# WHAT NEEDS TO BE DONE:
Copying task for the records below: reproduce each one exactly and drop the pictures.

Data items
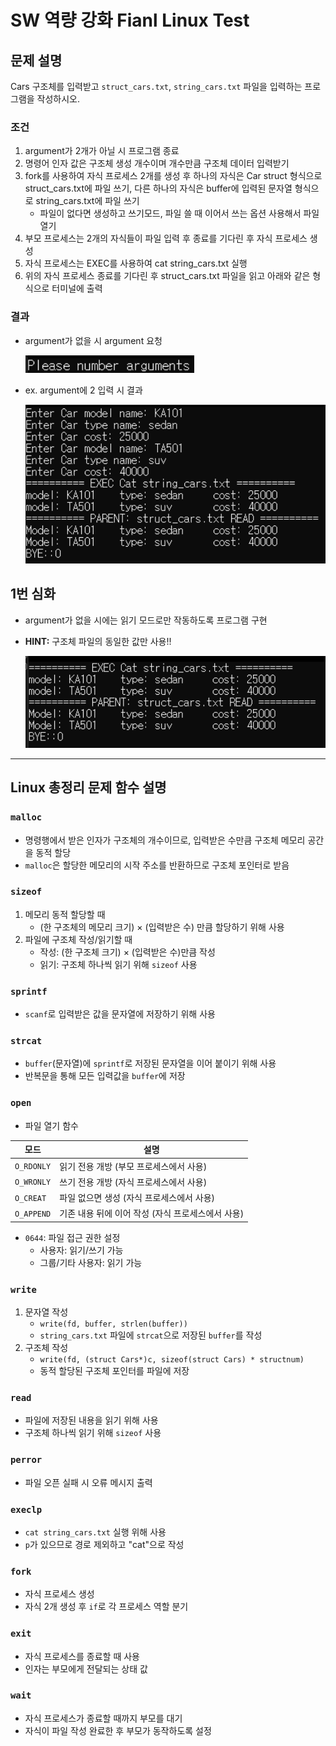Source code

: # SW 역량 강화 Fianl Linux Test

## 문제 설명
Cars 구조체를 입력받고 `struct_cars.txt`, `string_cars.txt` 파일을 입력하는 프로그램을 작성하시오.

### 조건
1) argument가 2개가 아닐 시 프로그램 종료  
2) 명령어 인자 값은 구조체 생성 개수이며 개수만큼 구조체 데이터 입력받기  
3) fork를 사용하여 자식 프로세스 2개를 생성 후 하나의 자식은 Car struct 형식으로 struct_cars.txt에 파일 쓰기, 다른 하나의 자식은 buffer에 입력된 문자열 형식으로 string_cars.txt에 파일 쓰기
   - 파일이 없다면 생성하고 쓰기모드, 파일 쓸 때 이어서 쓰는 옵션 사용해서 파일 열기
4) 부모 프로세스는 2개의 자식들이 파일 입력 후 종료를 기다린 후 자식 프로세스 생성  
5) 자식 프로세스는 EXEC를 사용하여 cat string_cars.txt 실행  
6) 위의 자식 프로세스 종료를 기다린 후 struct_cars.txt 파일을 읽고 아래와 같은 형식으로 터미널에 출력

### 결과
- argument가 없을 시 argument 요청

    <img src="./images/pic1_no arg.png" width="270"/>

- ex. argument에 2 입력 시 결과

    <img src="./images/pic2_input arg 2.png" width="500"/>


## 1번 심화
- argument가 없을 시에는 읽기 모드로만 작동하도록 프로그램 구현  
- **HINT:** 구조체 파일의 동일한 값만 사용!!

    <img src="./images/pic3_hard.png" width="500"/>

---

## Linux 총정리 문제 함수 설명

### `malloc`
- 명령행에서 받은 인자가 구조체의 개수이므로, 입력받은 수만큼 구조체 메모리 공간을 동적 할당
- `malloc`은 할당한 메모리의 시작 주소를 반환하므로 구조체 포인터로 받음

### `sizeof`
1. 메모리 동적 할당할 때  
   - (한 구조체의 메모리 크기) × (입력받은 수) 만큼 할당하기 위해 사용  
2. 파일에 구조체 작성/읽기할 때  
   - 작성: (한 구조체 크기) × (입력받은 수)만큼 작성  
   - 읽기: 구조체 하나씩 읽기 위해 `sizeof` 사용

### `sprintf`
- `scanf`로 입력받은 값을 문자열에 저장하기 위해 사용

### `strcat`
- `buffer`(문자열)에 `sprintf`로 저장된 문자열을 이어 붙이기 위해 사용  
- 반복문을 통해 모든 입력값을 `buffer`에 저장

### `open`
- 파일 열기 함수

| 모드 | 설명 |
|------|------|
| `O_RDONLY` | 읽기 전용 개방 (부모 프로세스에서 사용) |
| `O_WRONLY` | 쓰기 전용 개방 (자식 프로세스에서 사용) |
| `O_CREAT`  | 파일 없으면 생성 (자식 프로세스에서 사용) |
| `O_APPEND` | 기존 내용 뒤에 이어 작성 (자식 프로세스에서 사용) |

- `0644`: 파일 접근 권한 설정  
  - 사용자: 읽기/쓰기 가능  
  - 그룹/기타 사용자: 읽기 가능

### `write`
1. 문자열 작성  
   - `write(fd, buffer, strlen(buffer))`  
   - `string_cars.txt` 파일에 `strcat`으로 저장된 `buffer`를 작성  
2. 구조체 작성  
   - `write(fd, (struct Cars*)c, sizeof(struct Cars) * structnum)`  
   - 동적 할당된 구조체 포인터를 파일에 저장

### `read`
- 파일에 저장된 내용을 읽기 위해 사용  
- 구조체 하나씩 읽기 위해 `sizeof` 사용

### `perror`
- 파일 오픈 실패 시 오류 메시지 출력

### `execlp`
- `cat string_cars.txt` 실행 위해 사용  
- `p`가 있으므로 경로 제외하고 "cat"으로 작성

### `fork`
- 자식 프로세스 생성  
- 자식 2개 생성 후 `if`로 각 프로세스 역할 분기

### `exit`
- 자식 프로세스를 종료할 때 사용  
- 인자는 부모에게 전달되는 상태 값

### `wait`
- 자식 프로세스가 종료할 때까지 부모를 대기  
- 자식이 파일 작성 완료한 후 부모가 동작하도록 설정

# ANSWER:
Source code

: # SW 역량 강화 Fianl Linux Test

## 문제 설명
Cars 구조체를 입력받고 `struct_cars.txt`, `string_cars.txt` 파일을 입력하는 프로그램을 작성하시오.

### 조건
1) argument가 2개가 아닐 시 프로그램 종료  
2) 명령어 인자 값은 구조체 생성 개수이며 개수만큼 구조체 데이터 입력받기  
3) fork를 사용하여 자식 프로세스 2개를 생성 후 하나의 자식은 Car struct 형식으로 struct_cars.txt에 파일 쓰기, 다른 하나의 자식은 buffer에 입력된 문자열 형식으로 string_cars.txt에 파일 쓰기
   - 파일이 없다면 생성하고 쓰기모드, 파일 쓸 때 이어서 쓰는 옵션 사용해서 파일 열기
4) 부모 프로세스는 2개의 자식들이 파일 입력 후 종료를 기다린 후 자식 프로세스 생성  
5) 자식 프로세스는 EXEC를 사용하여 cat string_cars.txt 실행  
6) 위의 자식 프로세스 종료를 기다린 후 struct_cars.txt 파일을 읽고 아래와 같은 형식으로 터미널에 출력

### 결과
- argument가 없을 시 argument 요청

    <img src="./images/pic1_no arg.png" width="270"/>

- ex. argument에 2 입력 시 결과

    <img src="./images/pic2_input arg 2.png" width="500"/>


## 1번 심화
- argument가 없을 시에는 읽기 모드로만 작동하도록 프로그램 구현  
- **HINT:** 구조체 파일의 동일한 값만 사용!!

    <img src="./images/pic3_hard.png" width="500"/>

---

## Linux 총정리 문제 함수 설명

### `malloc`
- 명령행에서 받은 인자가 구조체의 개수이므로, 입력받은 수만큼 구조체 메모리 공간을 동적 할당
- `malloc`은 할당한 메모리의 시작 주소를 반환하므로 구조체 포인터로 받음

### `sizeof`
1. 메모리 동적 할당할 때  
   - (한 구조체의 메모리 크기) × (입력받은 수) 만큼 할당하기 위해 사용  
2. 파일에 구조체 작성/읽기할 때  
   - 작성: (한 구조체 크기) × (입력받은 수)만큼 작성  
   - 읽기: 구조체 하나씩 읽기 위해 `sizeof` 사용

### `sprintf`
- `scanf`로 입력받은 값을 문자열에 저장하기 위해 사용

### `strcat`
- `buffer`(문자열)에 `sprintf`로 저장된 문자열을 이어 붙이기 위해 사용  
- 반복문을 통해 모든 입력값을 `buffer`에 저장

### `open`
- 파일 열기 함수

| 모드 | 설명 |
|------|------|
| `O_RDONLY` | 읽기 전용 개방 (부모 프로세스에서 사용) |
| `O_WRONLY` | 쓰기 전용 개방 (자식 프로세스에서 사용) |
| `O_CREAT`  | 파일 없으면 생성 (자식 프로세스에서 사용) |
| `O_APPEND` | 기존 내용 뒤에 이어 작성 (자식 프로세스에서 사용) |

- `0644`: 파일 접근 권한 설정  
  - 사용자: 읽기/쓰기 가능  
  - 그룹/기타 사용자: 읽기 가능

### `write`
1. 문자열 작성  
   - `write(fd, buffer, strlen(buffer))`  
   - `string_cars.txt` 파일에 `strcat`으로 저장된 `buffer`를 작성  
2. 구조체 작성  
   - `write(fd, (struct Cars*)c, sizeof(struct Cars) * structnum)`  
   - 동적 할당된 구조체 포인터를 파일에 저장

### `read`
- 파일에 저장된 내용을 읽기 위해 사용  
- 구조체 하나씩 읽기 위해 `sizeof` 사용

### `perror`
- 파일 오픈 실패 시 오류 메시지 출력

### `execlp`
- `cat string_cars.txt` 실행 위해 사용  
- `p`가 있으므로 경로 제외하고 "cat"으로 작성

### `fork`
- 자식 프로세스 생성  
- 자식 2개 생성 후 `if`로 각 프로세스 역할 분기

### `exit`
- 자식 프로세스를 종료할 때 사용  
- 인자는 부모에게 전달되는 상태 값

### `wait`
- 자식 프로세스가 종료할 때까지 부모를 대기  
- 자식이 파일 작성 완료한 후 부모가 동작하도록 설정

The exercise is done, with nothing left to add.